Never again do I want to face a situation where I have no words. And because of this, I decided to become a writer.
I need to use words for a good purpose because I know what it feels like to be on the receiving end of words when they are wrongly used. I find it fascinating how words are like a double sided coin. If laced together the right way, they can bring someone sheer comfort and happiness. But when improperly used, they clash together in thunderous sentences that make one feel as if they've been struck by lightning and left with an electric current for a voice.
Now I love using words to explore areas of writing I never knew existed before. And it's all because of the verbal abuse I took from you. Words—the very things that fuel my essence—are the same exact culprits that shoved me down into a dark hole. Your words made me avoid looking in the mirror. You gave me swollen eyes and sleepless nights from sobbing the whole night through. Your words made me want to shed my skin like removing a thick winter jacket so that I could find a new body to inhabit because I didn't want mine anymore; it wasn't good enough. You bestowed anxiety issues upon me that still haunt me to this day. Your words made me feel too uncomfortable to remove my shirt and look down at myself. For a very long time, your words even made me hate myself altogether. But I'm guessing you didn't know any of that, am I right? Can you even begin to imagine what this feels like? The saddest part is, I bet this barely matters to you at all because that's the kind of person you are.
But I've come full circle now. I find that there is something unexplainable yet beautiful about leaving myself vulnerable through words. Every week when I write these articles, I infuse small pieces of my being into my writing, and I leave myself open and vulnerable to those of you that are reading my work right at this very moment. I don't think I would have found this power if it weren't for the way you used your words in all of the worst ways. Bullying (at any age) is horrid, rude, and absolutely lifeless. Based off of the ringer I've been shoved through, I want my readers to understand that any crude words people say about them are tough and endlessly empty, all at once. In my eyes, words have no meaning unless they are given life. At the end of the day, please remember that the words you decide to throw out into this confusing abyss of a world can never be taken back.
So, I bet you're living it up in college right now; banging skinny hot girls void of brains, drinking yourself into nights you will certainly never remember, and finding every way humanly possible to avoid coming home over holiday breaks. I also bet you’ve never since given thought to the quiet girl you labeled as nothing but fat and ugly.
But I hope my words reach you.
In some twisted way that's even too difficult for me to comprehend, I would also like to thank you. If it hadn't been for you, I wouldn't be as strong as I am today and I wouldn't have the same amount of fuel to write as I do now. You truly taught me the value of words and the ways in which they shouldn't be used.

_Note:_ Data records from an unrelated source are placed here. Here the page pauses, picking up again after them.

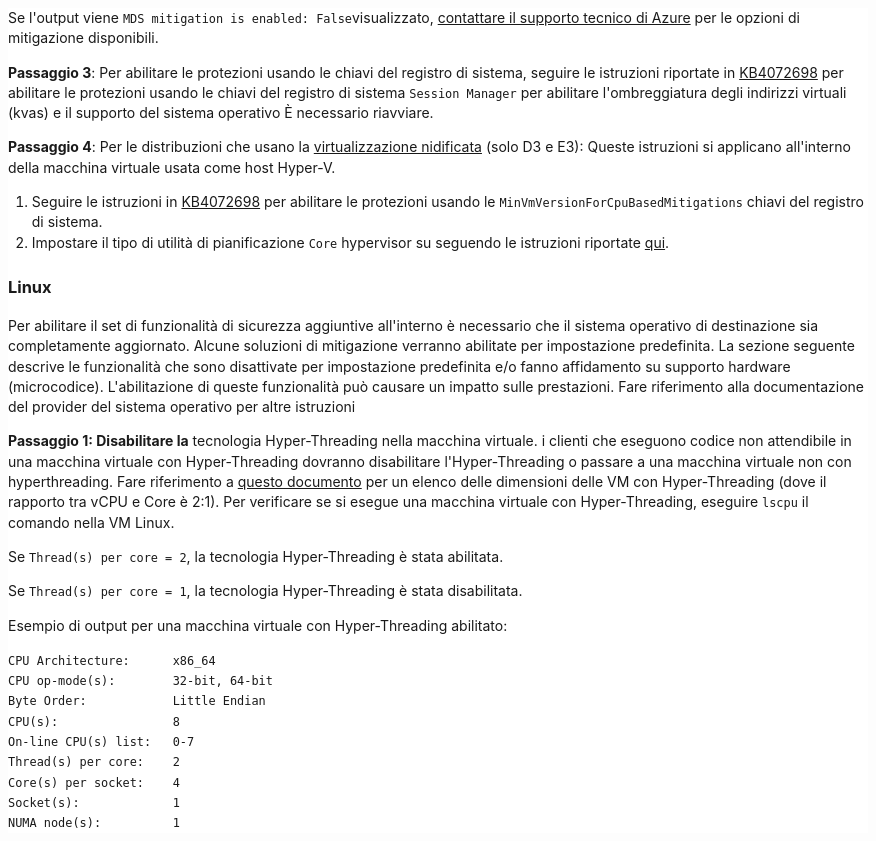 Se l'output viene `MDS mitigation is enabled: False`visualizzato, [contattare il supporto tecnico di Azure](https://aka.ms/MicrocodeEnablementRequest-SupportTechnical) per le opzioni di mitigazione disponibili.



**Passaggio 3**: Per abilitare le protezioni usando le chiavi del registro di sistema, seguire le istruzioni riportate in [KB4072698](https://support.microsoft.com/help/4072698/windows-server-guidance-to-protect-against-the-speculative-execution) per abilitare le protezioni usando le chiavi del registro di sistema `Session Manager` per abilitare l'ombreggiatura degli indirizzi virtuali (kvas) e il supporto del sistema operativo È necessario riavviare.


**Passaggio 4**: Per le distribuzioni che usano la [virtualizzazione nidificata](https://docs.microsoft.com/azure/virtual-machines/windows/nested-virtualization) (solo D3 e E3): Queste istruzioni si applicano all'interno della macchina virtuale usata come host Hyper-V.

1.  Seguire le istruzioni in [KB4072698](https://support.microsoft.com/help/4072698/windows-server-guidance-to-protect-against-the-speculative-execution) per abilitare le protezioni usando le `MinVmVersionForCpuBasedMitigations` chiavi del registro di sistema.
2.  Impostare il tipo di utilità di pianificazione `Core` hypervisor su seguendo le istruzioni riportate [qui](https://docs.microsoft.com/windows-server/virtualization/hyper-v/manage/manage-hyper-v-scheduler-types).


### <a name="linux"></a>Linux

<a name="linux"></a>Per abilitare il set di funzionalità di sicurezza aggiuntive all'interno è necessario che il sistema operativo di destinazione sia completamente aggiornato. Alcune soluzioni di mitigazione verranno abilitate per impostazione predefinita. La sezione seguente descrive le funzionalità che sono disattivate per impostazione predefinita e/o fanno affidamento su supporto hardware (microcodice). L'abilitazione di queste funzionalità può causare un impatto sulle prestazioni. Fare riferimento alla documentazione del provider del sistema operativo per altre istruzioni


**Passaggio 1: Disabilitare la** tecnologia Hyper-Threading nella macchina virtuale. i clienti che eseguono codice non attendibile in una macchina virtuale con Hyper-Threading dovranno disabilitare l'Hyper-Threading o passare a una macchina virtuale non con hyperthreading.  Fare riferimento a [questo documento](https://docs.microsoft.com/azure/virtual-machines/linux/acu) per un elenco delle dimensioni delle VM con Hyper-Threading (dove il rapporto tra vCPU e Core è 2:1). Per verificare se si esegue una macchina virtuale con Hyper-Threading, eseguire `lscpu` il comando nella VM Linux. 

Se `Thread(s) per core = 2`, la tecnologia Hyper-Threading è stata abilitata. 

Se `Thread(s) per core = 1`, la tecnologia Hyper-Threading è stata disabilitata. 

 
Esempio di output per una macchina virtuale con Hyper-Threading abilitato: 

```console
CPU Architecture:      x86_64
CPU op-mode(s):        32-bit, 64-bit
Byte Order:            Little Endian
CPU(s):                8
On-line CPU(s) list:   0-7
Thread(s) per core:    2
Core(s) per socket:    4
Socket(s):             1
NUMA node(s):          1

```
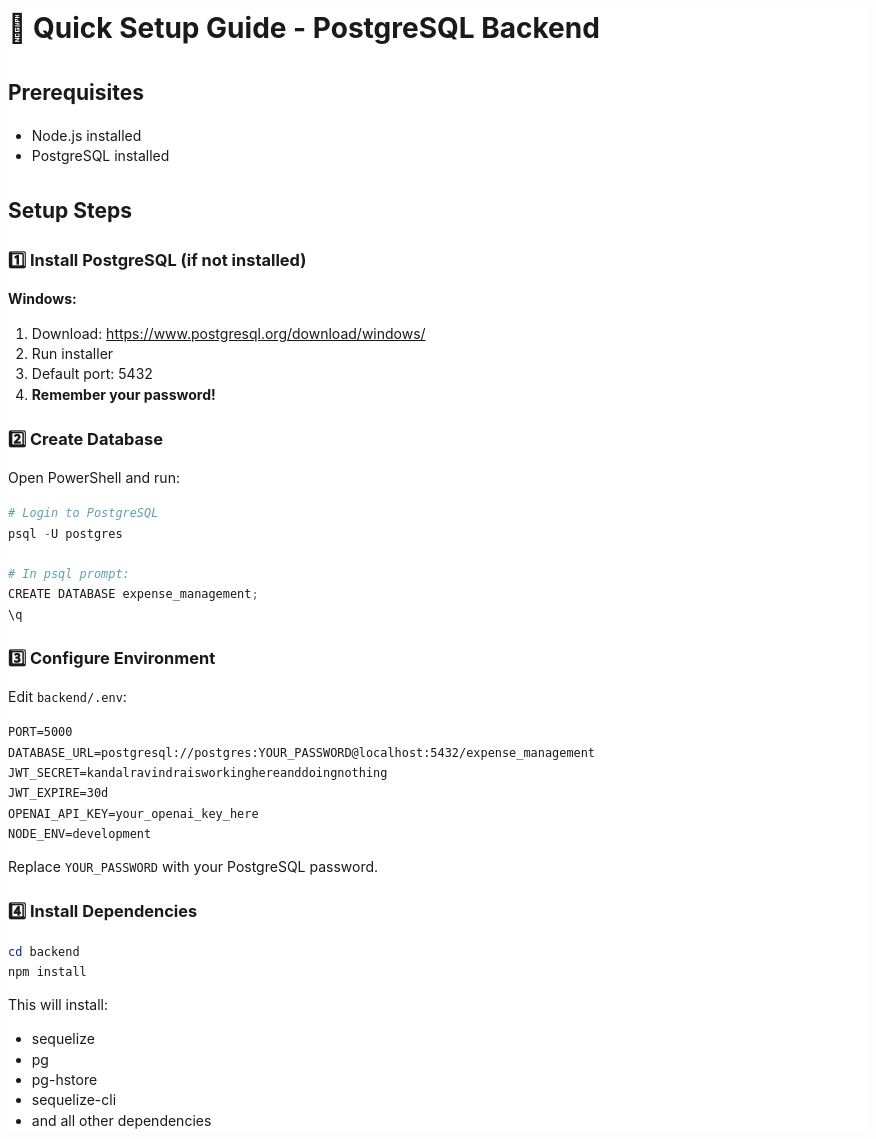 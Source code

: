 # 🚀 Quick Setup Guide - PostgreSQL Backend

## Prerequisites
- Node.js installed
- PostgreSQL installed

## Setup Steps

### 1️⃣ Install PostgreSQL (if not installed)

**Windows:**
1. Download: https://www.postgresql.org/download/windows/
2. Run installer
3. Default port: 5432
4. **Remember your password!**

### 2️⃣ Create Database

Open PowerShell and run:
```powershell
# Login to PostgreSQL
psql -U postgres

# In psql prompt:
CREATE DATABASE expense_management;
\q
```

### 3️⃣ Configure Environment

Edit `backend/.env`:
```env
PORT=5000
DATABASE_URL=postgresql://postgres:YOUR_PASSWORD@localhost:5432/expense_management
JWT_SECRET=kandalravindraisworkinghereanddoingnothing
JWT_EXPIRE=30d
OPENAI_API_KEY=your_openai_key_here
NODE_ENV=development
```

Replace `YOUR_PASSWORD` with your PostgreSQL password.

### 4️⃣ Install Dependencies

```powershell
cd backend
npm install
```

This will install:
- sequelize
- pg
- pg-hstore
- sequelize-cli
- and all other dependencies
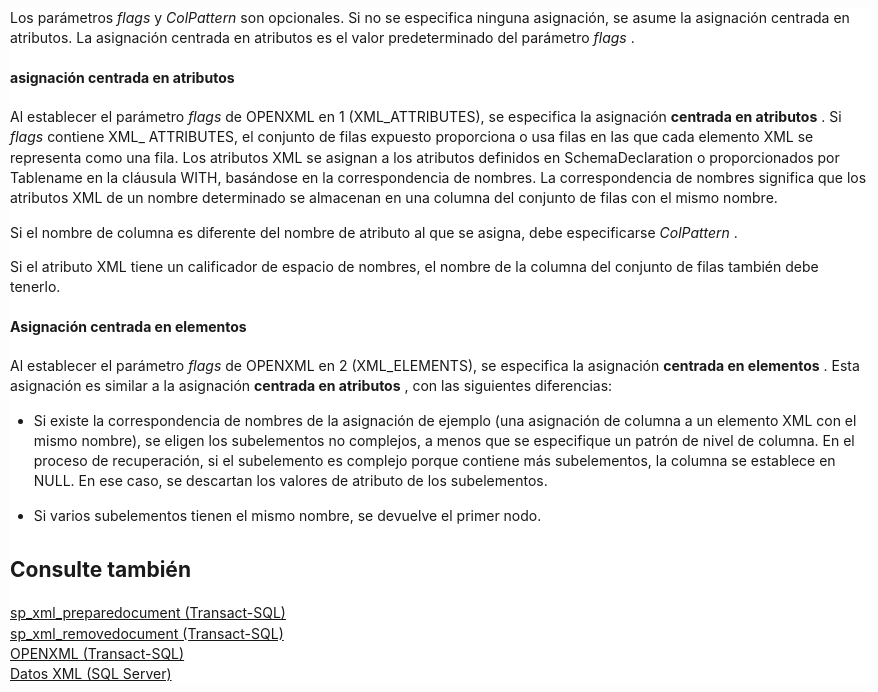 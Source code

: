  Los parámetros *flags* y *ColPattern* son opcionales. Si no se especifica ninguna asignación, se asume la asignación centrada en atributos. La asignación centrada en atributos es el valor predeterminado del parámetro *flags* .  
  
#### <a name="attribute-centric-mapping"></a>asignación centrada en atributos  
 Al establecer el parámetro *flags* de OPENXML en 1 (XML_ATTRIBUTES), se especifica la asignación **centrada en atributos** . Si *flags* contiene XML_ ATTRIBUTES, el conjunto de filas expuesto proporciona o usa filas en las que cada elemento XML se representa como una fila. Los atributos XML se asignan a los atributos definidos en SchemaDeclaration o proporcionados por Tablename en la cláusula WITH, basándose en la correspondencia de nombres. La correspondencia de nombres significa que los atributos XML de un nombre determinado se almacenan en una columna del conjunto de filas con el mismo nombre.  
  
 Si el nombre de columna es diferente del nombre de atributo al que se asigna, debe especificarse *ColPattern* .  
  
 Si el atributo XML tiene un calificador de espacio de nombres, el nombre de la columna del conjunto de filas también debe tenerlo.  
  
#### <a name="element-centric-mapping"></a>Asignación centrada en elementos  
 Al establecer el parámetro *flags* de OPENXML en 2 (XML_ELEMENTS), se especifica la asignación **centrada en elementos** . Esta asignación es similar a la asignación **centrada en atributos** , con las siguientes diferencias:  
  
-   Si existe la correspondencia de nombres de la asignación de ejemplo (una asignación de columna a un elemento XML con el mismo nombre), se eligen los subelementos no complejos, a menos que se especifique un patrón de nivel de columna. En el proceso de recuperación, si el subelemento es complejo porque contiene más subelementos, la columna se establece en NULL. En ese caso, se descartan los valores de atributo de los subelementos.  
  
-   Si varios subelementos tienen el mismo nombre, se devuelve el primer nodo.  
  
## <a name="see-also"></a>Consulte también  
 [sp_xml_preparedocument &#40;Transact-SQL&#41;](../../relational-databases/system-stored-procedures/sp-xml-preparedocument-transact-sql.md)   
 [sp_xml_removedocument &#40;Transact-SQL&#41;](../../relational-databases/system-stored-procedures/sp-xml-removedocument-transact-sql.md)   
 [OPENXML &#40;Transact-SQL&#41;](../../t-sql/functions/openxml-transact-sql.md)   
 [Datos XML &#40;SQL Server&#41;](../../relational-databases/xml/xml-data-sql-server.md)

I also hope my words are able to reach the people who are just like you, who think it's okay to go about their daily lives verbally ridiculing and abusing another defenseless human being. Unfortunately, you are not one of a kind—there are a countless number of other jerks out there who think it’s funny and get enjoyment out of saying the same exact things as you did. You all should be ashamed of yourselves.
Lastly, I hope my words grace the eyes of all others who have been called cruel names before because I know how you feel. Just hang in there, because words can piece you back together again. I can't promise the names they've called you will fade from your memory, but I can say in confidence the things that broke you will eventually make you stronger. So please, be nice to one another and share kind words that will only make the people around you smile—words that are worth remembering.
With love, by Ari (the girl who is so much more than fat and ugly.)